Work task: Below are records; report the number of lines among them that include the word "select", and nothing further.

▶

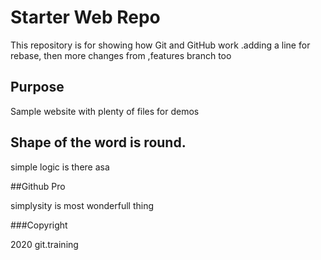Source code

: # Starter Web Repo

This repository is for showing how Git and GitHub work .adding a line for rebase, then 
more changes from ,features branch too

## Purpose

Sample website with plenty of files for demos

## Shape of the word is round.

simple logic is there asa


##Github Pro

simplysity is most wonderfull thing

###Copyright

2020 git.training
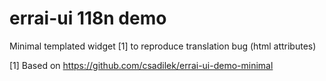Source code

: errai-ui 118n demo
==================

Minimal templated widget [1] to reproduce translation bug (html attributes)

[1] Based on https://github.com/csadilek/errai-ui-demo-minimal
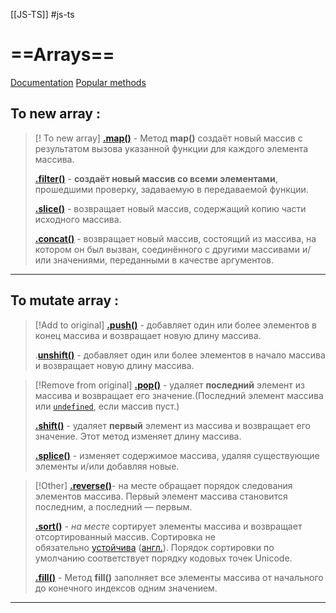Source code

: [[JS-TS]] #js-ts 


# ==Arrays==
[Documentation](https://developer.mozilla.org/ru/docs/Web/JavaScript/Reference/Global_Objects/Array)
[Popular methods](obsidian://open?vault=ObsidianFiles&file=Files%2FJS-methods.jpg)

## To new array :
>[!  To new array]
>[**.map()**](obsidian://open?vault=ObsidianFiles&file=JS%2FJS%20methods%2Fmap()) - Метод **map()** создаёт новый массив с результатом вызова указанной функции для каждого элемента массива.
>
>[**.filter()**](obsidian://open?vault=ObsidianFiles&file=JS%2FJS%20methods%2Ffilter()) - **создаёт новый массив со всеми элементами**, прошедшими проверку, задаваемую в передаваемой функции.
>
>[**.slice()**](obsidian://open?vault=ObsidianFiles&file=JS%2FJS%20methods%2Fslice()) - возвращает новый массив, содержащий копию части исходного массива.
>
>[**.concat()**](obsidian://open?vault=ObsidianFiles&file=JS%2FJS%20methods%2Fconcat()) - возвращает новый массив, состоящий из массива, на котором он был вызван, соединённого с другими массивами и/или значениями, переданными в качестве аргументов.



-------------------------------------------------------------
## To mutate array :
>[!Add to original]
>[**.push()**](https://developer.mozilla.org/ru/docs/Web/JavaScript/Reference/Global_Objects/Array/push) - добавляет один или более элементов в конец массива и возвращает новую длину массива. 
>
>.[**unshift()**](https://developer.mozilla.org/ru/docs/Web/JavaScript/Reference/Global_Objects/Array/unshift) - добавляет один или более элементов в начало массива и возвращает новую длину массива.

>[!Remove from original]
>[**.pop()**](https://developer.mozilla.org/ru/docs/Web/JavaScript/Reference/Global_Objects/Array/pop) - удаляет **последний** элемент из массива и возвращает его значение.(Последний элемент массива или [`undefined`](https://developer.mozilla.org/ru/docs/Web/JavaScript/Reference/Global_Objects/undefined), если массив пуст.)
>
>[**.shift()**](https://developer.mozilla.org/ru/docs/Web/JavaScript/Reference/Global_Objects/Array/shift) - удаляет **первый** элемент из массива и возвращает его значение. Этот метод изменяет длину массива.
>
>[**.splice()**](https://developer.mozilla.org/ru/docs/Web/JavaScript/Reference/Global_Objects/Array/splice) - изменяет содержимое массива, удаляя существующие элементы и/или добавляя новые.

>[!Other]
>[**.reverse()**](https://developer.mozilla.org/ru/docs/Web/JavaScript/Reference/Global_Objects/Array/reverse)- на месте обращает порядок следования элементов массива. Первый элемент массива становится последним, а последний — первым.
>
>[**.sort()**](https://developer.mozilla.org/ru/docs/Web/JavaScript/Reference/Global_Objects/Array/sort) - _на месте_ сортирует элементы массива и возвращает отсортированный массив. Сортировка не обязательно [устойчива](https://ru.wikipedia.org/wiki/%D0%A3%D1%81%D1%82%D0%BE%D0%B9%D1%87%D0%B8%D0%B2%D0%B0%D1%8F_%D1%81%D0%BE%D1%80%D1%82%D0%B8%D1%80%D0%BE%D0%B2%D0%BA%D0%B0) ([англ.](https://en.wikipedia.org/wiki/Sorting_algorithm#Stability)). Порядок сортировки по умолчанию соответствует порядку кодовых точек Unicode.
>
>[**.fill()**](https://developer.mozilla.org/ru/docs/Web/JavaScript/Reference/Global_Objects/Array/fill) - Метод **fill()** заполняет все элементы массива от начального до конечного индексов одним значением.

__________________________________________________________






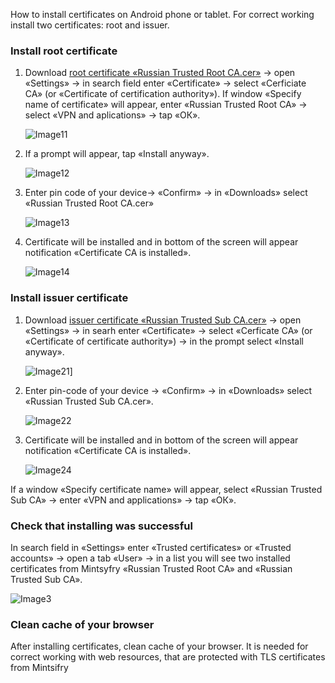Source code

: How to install certificates on Android phone or tablet. For correct working install two certificates: root and issuer.

### Install root certificate

1. Download [root certificate «Russian Trusted Root CA.cer»](/tls/android/russian_trusted_root_ca.cer) → open «Settings» → in search field enter «Certificate» → select «Cerficiate CA» (or «Certificate of certification authority»). If window «Specify name of certificate» will appear, enter «Russian Trusted Root CA» → select «VPN and aplications» → tap «ОК».

   ![Image11](/tls/android/android-search-certificate-setting.jpg)

2. If a prompt will appear, tap «Install anyway».

   ![Image12](/tls/android/android-install-prompt.jpg)

3. Enter pin code of your device→ «Confirm» → in «Downloads» select «Russian Trusted Root CA.cer»

   ![Image13](/tls/android/android-select-root-certificate.jpg)

4. Certificate will be installed and in bottom of the screen will appear notification «Certificate CA is installed».

   ![Image14](/tls/android/android-certificate-installed-notification.jpg)

### Install issuer certificate

1. Download [issuer certificate «Russian Trusted Sub CA.cer»](russian_trusted_sub_ca.cer) → open «Settings» → in searh enter «Certificate» → select «Cerficate CA» (or «Certificate of certificate authority») →  in the prompt select «Install anyway».

   ![Image21](/tls/android/android-search-certificate-setting.jpg)]

2. Enter pin-code of your device → «Confirm» → in «Downloads» select «Russian Trusted Sub CA.cer».

   ![Image22](/tls/android/android-select-issuer-certificate.jpg)

3. Certificate will be installed and in bottom of the screen will appear notification «Certificate CA is installed».

   ![Image24](/tls/android/android-certificate-installed-notification.jpg)

If a window «Specify certificate name» will appear, select  «Russian Trusted Sub CA» → enter «VPN and applications» → tap «ОК».

### Check that installing was successful

In search field in «Settings» enter «Trusted certificates» or «Trusted accounts» → open a tab «User» → in a list you will see two installed certificates from Mintsyfry «Russian Trusted Root CA» and «Russian Trusted Sub CA».

![Image3](/tls/android/android-view-installed-certificates.jpg)

### Clean cache of your browser

After installing certificates, clean cache of your browser. It is needed for correct working with web resources, that are protected with TLS certificates from Mintsifry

◀

Exercise result: 7